• WORK TASK
The entries are to be repeated exactly, with all pictures omitted.

Stored data entries
-- -- --

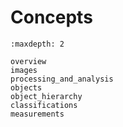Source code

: # Concepts

```{toctree}
:maxdepth: 2

overview
images
processing_and_analysis
objects
object_hierarchy
classifications
measurements
```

-- -- --

• TASK RESPONSE
Source code

: # Concepts

```{toctree}
:maxdepth: 2

overview
images
processing_and_analysis
objects
object_hierarchy
classifications
measurements
```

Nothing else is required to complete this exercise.